Under most states’ rules of evidence, proof of a criminal conviction can be used to “impeach the credibility” of the offending parent, meaning it can cast doubt on that parent’s truthfulness.
And, depending on the nature of the criminal history, the parent opposing a custody request will likely make the argument to the court that awarding custody to the felon (particularly physical custody) could possibly endanger the child’s welfare. This argument hits at the heart of the judge’s obligation to protect children.
If your custody dispute has to go to trial, it's advisable that you retain an attorney to represent you. Trying to master courtroom procedures and rules of evidence on your own can be a daunting task.
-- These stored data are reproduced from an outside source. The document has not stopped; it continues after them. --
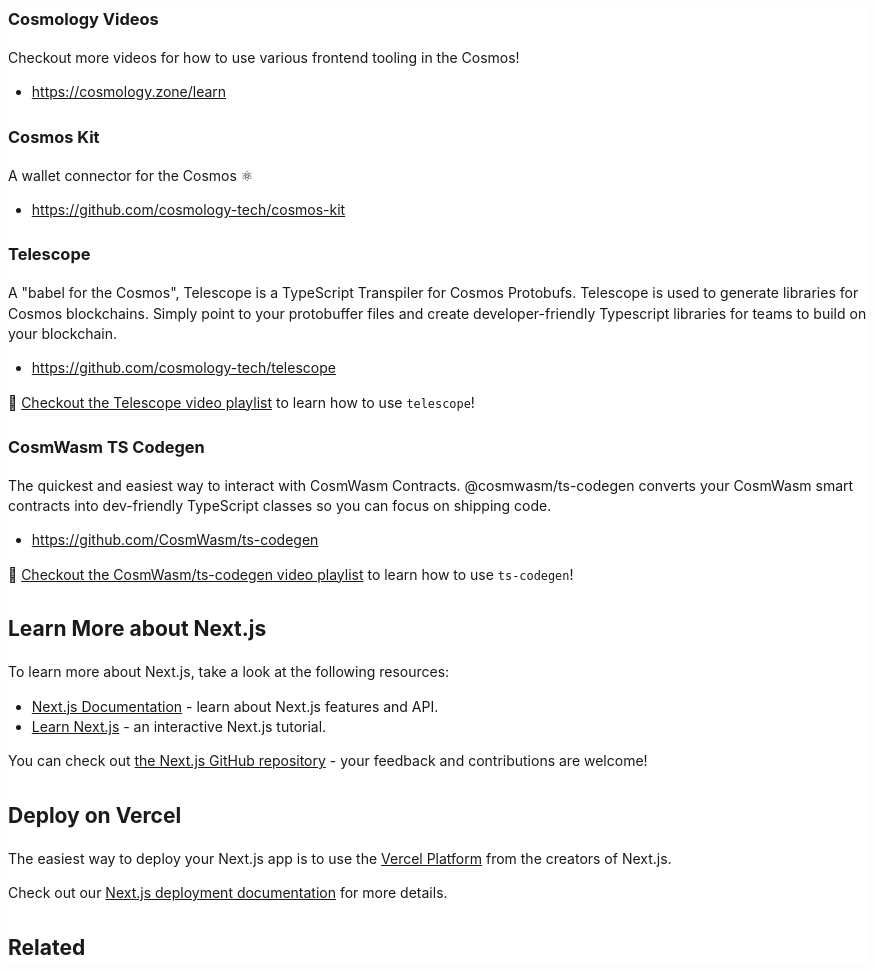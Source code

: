 ### Cosmology Videos

Checkout more videos for how to use various frontend tooling in the Cosmos!

* https://cosmology.zone/learn

### Cosmos Kit

A wallet connector for the Cosmos ⚛️

* https://github.com/cosmology-tech/cosmos-kit

### Telescope

A "babel for the Cosmos", Telescope is a TypeScript Transpiler for Cosmos Protobufs. Telescope is used to generate libraries for Cosmos blockchains. Simply point to your protobuffer files and create developer-friendly Typescript libraries for teams to build on your blockchain.

* https://github.com/cosmology-tech/telescope

🎥 [Checkout the Telescope video playlist](https://www.youtube.com/watch?v=n82MsLe82mk&list=PL-lMkVv7GZwyQaK6bp6kMdOS5mzosxytC) to learn how to use `telescope`!

### CosmWasm TS Codegen

The quickest and easiest way to interact with CosmWasm Contracts. @cosmwasm/ts-codegen converts your CosmWasm smart contracts into dev-friendly TypeScript classes so you can focus on shipping code.

* https://github.com/CosmWasm/ts-codegen

🎥 [Checkout the CosmWasm/ts-codegen video playlist](https://www.youtube.com/watch?v=D_A5V2PfNLA&list=PL-lMkVv7GZwz1KO3jANwr5W4MoziruXwK) to learn how to use `ts-codegen`!


## Learn More about Next.js

To learn more about Next.js, take a look at the following resources:

- [Next.js Documentation](https://nextjs.org/docs) - learn about Next.js features and API.
- [Learn Next.js](https://nextjs.org/learn) - an interactive Next.js tutorial.

You can check out [the Next.js GitHub repository](https://github.com/vercel/next.js/) - your feedback and contributions are welcome!

## Deploy on Vercel

The easiest way to deploy your Next.js app is to use the [Vercel Platform](https://vercel.com/new?utm_medium=default-template&filter=next.js&utm_source=create-next-app&utm_campaign=create-next-app-readme) from the creators of Next.js.

Check out our [Next.js deployment documentation](https://nextjs.org/docs/deployment) for more details.

## Related
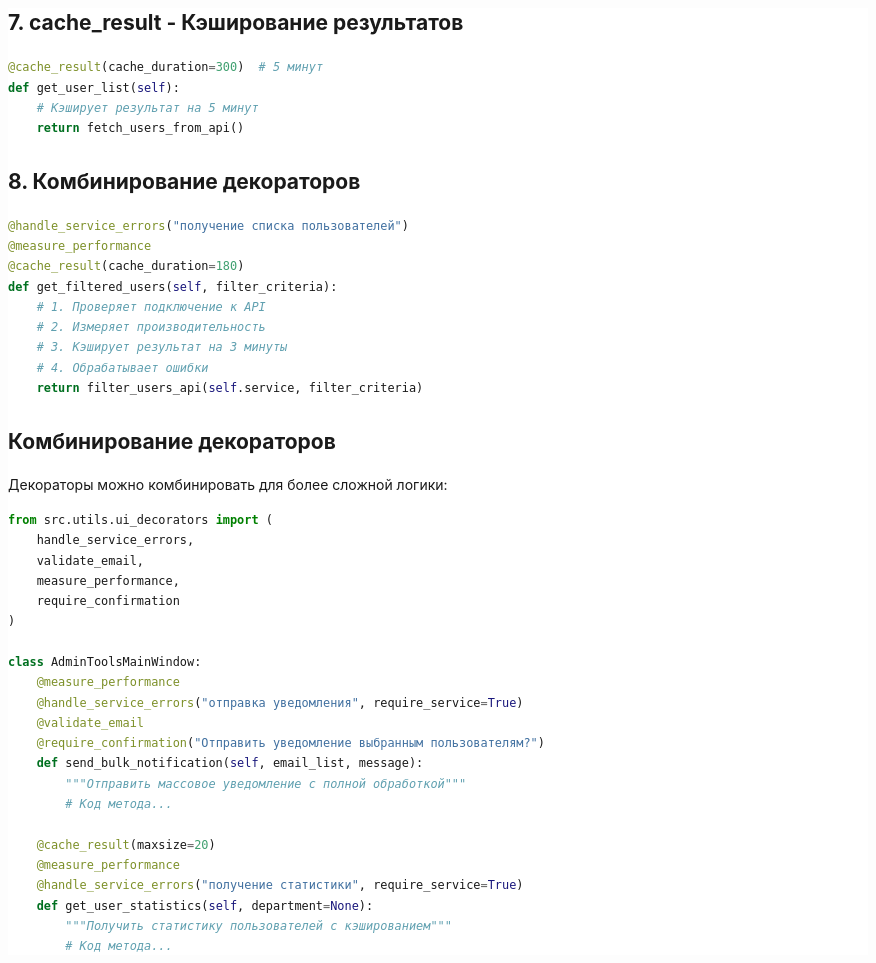 ## 7. **cache_result** - Кэширование результатов

```python
@cache_result(cache_duration=300)  # 5 минут
def get_user_list(self):
    # Кэширует результат на 5 минут
    return fetch_users_from_api()
```

## 8. **Комбинирование декораторов**

```python
@handle_service_errors("получение списка пользователей")
@measure_performance
@cache_result(cache_duration=180)
def get_filtered_users(self, filter_criteria):
    # 1. Проверяет подключение к API
    # 2. Измеряет производительность
    # 3. Кэширует результат на 3 минуты
    # 4. Обрабатывает ошибки
    return filter_users_api(self.service, filter_criteria)
```

## Комбинирование декораторов

Декораторы можно комбинировать для более сложной логики:

```python
from src.utils.ui_decorators import (
    handle_service_errors, 
    validate_email, 
    measure_performance, 
    require_confirmation
)

class AdminToolsMainWindow:
    @measure_performance
    @handle_service_errors("отправка уведомления", require_service=True)
    @validate_email
    @require_confirmation("Отправить уведомление выбранным пользователям?")
    def send_bulk_notification(self, email_list, message):
        """Отправить массовое уведомление с полной обработкой"""
        # Код метода...
        
    @cache_result(maxsize=20)
    @measure_performance
    @handle_service_errors("получение статистики", require_service=True)
    def get_user_statistics(self, department=None):
        """Получить статистику пользователей с кэшированием"""
        # Код метода...
```
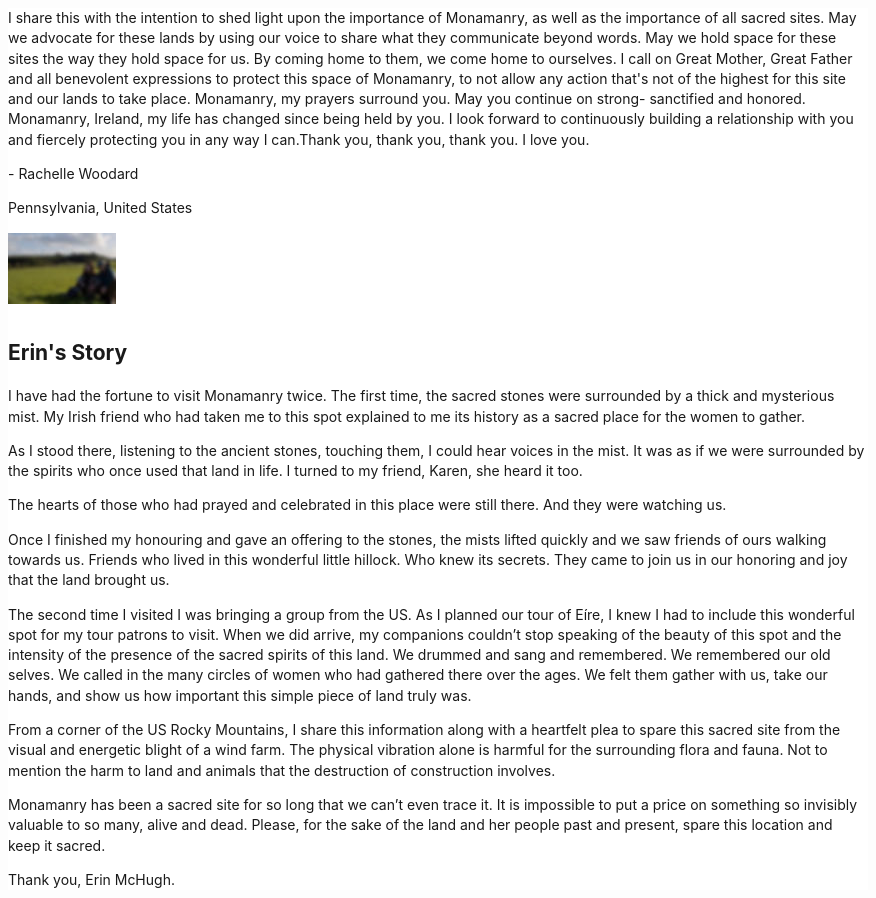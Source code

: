 I share this with the intention to shed light upon the importance of Monamanry, as well as the importance of all sacred sites. May we advocate for these lands by using our voice to share what they communicate beyond words. May we hold space for these sites the way they hold space for us. By coming home to them, we come home to ourselves. I call on Great Mother, Great Father and all benevolent expressions to protect this space of Monamanry, to not allow any action that's not of the highest for this site and our lands to take place. Monamanry, my prayers surround you. May you continue on strong- sanctified and honored. Monamanry, Ireland, my life has changed since being held by you. I look forward to continuously building a relationship with you and fiercely protecting you in any way I can.Thank you, thank you, thank you. I love you.

\- Rachelle Woodard

Pennsylvania, United States

![Image 36](../images/4b565c7841.jpeg)

Erin's Story
------------

I have had the fortune to visit Monamanry twice. The first time, the sacred stones were surrounded by a thick and mysterious mist. My Irish friend who had taken me to this spot explained to me its history as a sacred place for the women to gather.

As I stood there, listening to the ancient stones, touching them, I could hear voices in the mist. It was as if we were surrounded by the spirits who once used that land in life. I turned to my friend, Karen, she heard it too.

The hearts of those who had prayed and celebrated in this place were still there. And they were watching us.

Once I finished my honouring and gave an offering to the stones, the mists lifted quickly and we saw friends of ours walking towards us. Friends who lived in this wonderful little hillock. Who knew its secrets. They came to join us in our honoring and joy that the land brought us.

The second time I visited I was bringing a group from the US. As I planned our tour of Eíre, I knew I had to include this wonderful spot for my tour patrons to visit. When we did arrive, my companions couldn’t stop speaking of the beauty of this spot and the intensity of the presence of the sacred spirits of this land. We drummed and sang and remembered. We remembered our old selves. We called in the many circles of women who had gathered there over the ages. We felt them gather with us, take our hands, and show us how important this simple piece of land truly was.

From a corner of the US Rocky Mountains, I share this information along with a heartfelt plea to spare this sacred site from the visual and energetic blight of a wind farm. The physical vibration alone is harmful for the surrounding flora and fauna. Not to mention the harm to land and animals that the destruction of construction involves.

Monamanry has been a sacred site for so long that we can’t even trace it. It is impossible to put a price on something so invisibly valuable to so many, alive and dead. Please, for the sake of the land and her people past and present, spare this location and keep it sacred.

Thank you, Erin McHugh.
An expungement refers to the sealing of an arrest or conviction record. Expunged records aren’t available for public scrutiny. But as to whether expunged criminal records can be used in a custody case, you’d have to check your state’s court rules (or consult with a local family law attorney) to determine what, if any, access a judge might have to them.
To this point, we’ve talked primarily about custody. But a parent’s criminal past can also affect visitation. As mentioned above, courts try to preserve contact between parent and child. But if a parent’s history leads a court to believe that the parent shouldn’t be left alone with the child, it can order supervised visitation. This means that the parent can see the child only in the presence of a third party.
If the risk to the child is minimal, that third party could possibly be a friend or family member. But if there’s a greater chance of harm, a judge is more apt to order that visitation take place in a state-approved facility, with trained personnel on hand.